“People who matter in our lives stay with us, haunting our most ordinary moments. They’re with us in the grocery store, as we turn a corner, chat with a friend. They rise up through the pavement; we absorb them through our souls.”
Hello, my bookish friends. I hope you’re doing great. It feels like summer already, and I’m really sad that winter is over, because I’m definitely not a summer person for sure, but I like when the sun hit my window, and makes my room so bright. Anyway, last week I read Orphan Train, and it took me three days to finish it. It’s really a short book that I think you can read in one sitting, because the story is gripping and beyond emotional. Without further ado, let’s review this book!

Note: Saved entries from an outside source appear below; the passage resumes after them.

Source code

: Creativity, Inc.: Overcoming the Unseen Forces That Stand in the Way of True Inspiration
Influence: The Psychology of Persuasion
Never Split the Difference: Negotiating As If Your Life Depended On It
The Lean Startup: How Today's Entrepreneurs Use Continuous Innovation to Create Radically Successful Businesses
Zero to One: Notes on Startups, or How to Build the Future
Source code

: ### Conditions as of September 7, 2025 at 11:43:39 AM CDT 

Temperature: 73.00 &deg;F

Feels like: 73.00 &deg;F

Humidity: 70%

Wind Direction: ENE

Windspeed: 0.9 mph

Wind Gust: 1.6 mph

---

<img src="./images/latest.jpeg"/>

This book is set in 1854 where orphaned children were transported by one of the Orphan Trains from the city to the country for better adoption opportunities. Not all of those kids found a loving and kind family, and one of them was Vivian, who’s now a widow living alone in a huge house. One day, Vivian asks her housekeeper to hire someone to clean her attic, then after a couple of days, her housekeeper brings Molly, a 17 year old girl who’s had her fair share of bad foster home experiences, and now she’s living with Dina and Ralph who are only fostering her because of the money they get. Because of the fact that Molly has stolen a book from the library, she is now in a real trouble, and she has to do community service, otherwise she’ll get in juvie. So when her boyfriend tells her about working for Vivian, she immediately agrees. However, Molly and Vivian will bond together in a way they never thought they would, which will help them find the true meaning of family, love, and friendship, through telling their stories to each other.

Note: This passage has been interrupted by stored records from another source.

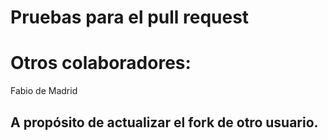 # Pruebas para el pull request

# Otros colaboradores: 
Fabio de Madrid

## A propósito de actualizar el fork de otro usuario.

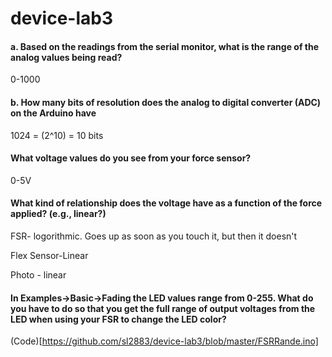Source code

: # device-lab3

#### a. Based on the readings from the serial monitor, what is the range of the analog values being read?
0-1000

#### b. How many bits of resolution does the analog to digital converter (ADC) on the Arduino have
1024 = (2^10) = 10 bits

#### What voltage values do you see from your force sensor?
0-5V

#### What kind of relationship does the voltage have as a function of the force applied? (e.g., linear?)

FSR- logorithmic. Goes up as soon as you touch it, but then it doesn't

Flex Sensor-Linear

Photo - linear

#### In Examples->Basic->Fading the LED values range from 0-255. What do you have to do so that you get the full range of output voltages from the LED when using your FSR to change the LED color?

(Code)[https://github.com/sl2883/device-lab3/blob/master/FSRRande.ino]
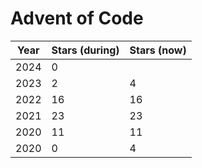 # Advent of Code

| Year 	| Stars (during) 	| Stars (now) 	|
|------	|----------------	|-------------	|
| 2024 	| 0              	|             	|
| 2023 	| 2              	| 4           	|
| 2022 	| 16             	| 16          	|
| 2021 	| 23             	| 23          	|
| 2020 	| 11             	| 11          	|
| 2020 	|  0             	| 4           	|
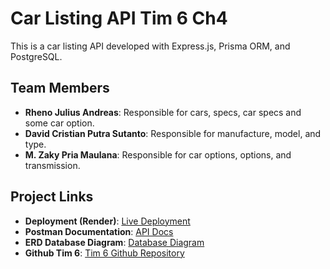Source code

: # Car Listing API Tim 6 Ch4

This is a car listing API developed with Express.js, Prisma ORM, and PostgreSQL.

## Team Members
- **Rheno Julius Andreas**: Responsible for cars, specs, car specs and some car option.
- **David Cristian Putra Sutanto**: Responsible for manufacture, model, and type.
- **M. Zaky Pria Maulana**: Responsible for car options, options, and transmission.

## Project Links
- **Deployment (Render)**: [Live Deployment](https://backend-vtpc.onrender.com)
- **Postman Documentation**: [API Docs](https://documenter.getpostman.com/view/38246255/2sAXxWapdP)
- **ERD Database Diagram**: [Database Diagram](https://dbdiagram.io/d/ch4-670e6f8797a66db9a30d9323)
- **Github Tim 6**: [Tim 6 Github Repository](https://github.com/Km7-Binar-Tim6/Backend/tree/feature/crudV1)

This book was honestly an insightful and heartbreaking story about the Orphan Train movement, which I’ve never heard about before, until I’ve read this book. So many children were only adopted to work as servants or to help in the farm. They were treated abusively, deprived of food, and didn’t even go to school to get a proper education. And that made me feel so sad, because it’s based on a true story. I can’t even imagine how that felt like. To be treated like you are someone who doesn’t matter when you’re just a kid and not be taken care of. It’s so disheartening. The writing style is very simple, yet so deep and very emotional. And it’s one of those stories that will stay with you. I didn’t expect to fall in love with it, but I did.
The story is told through two perspectives, in the present and in the past. Molly tells her story in the present, and we get to know her personality, her family, and her boyfriend. She’s very stubborn, always gets in some kind of trouble, and she’s also a bookworm. She loves reading, but she doesn’t want everyone to know that about her. And the most thing I like about her is that she speaks her mind. I just like when people say what they’re thinking. I have to admit that Molly is hard to like, but I totally understand why she acts very tough, and doesn’t let her guard down to anyone. I mean honestly, who blames her? On the other hand, Vivian told her story in the past, and she also talked about her traumatic childhood, and how she was abused and treated so badly. I kind of sympathized with Vivian more than Molly, and I was really moved by what she went through. I just loved her chapters, because I was so eager to learn more about her, and how she got through her hard past.
Orphan Train is a page turner and inspiring story about two different characters who have so many things in common, despite their age differences. They faced many misfortunes in their lives, but they were courageous enough to fight and get through so many awful moments to live and have a better life. They helped each other and changed each other’s life for the better. To wrap up my review, this story is so powerful and an eye opening, and I would definitely recommend it to anyone.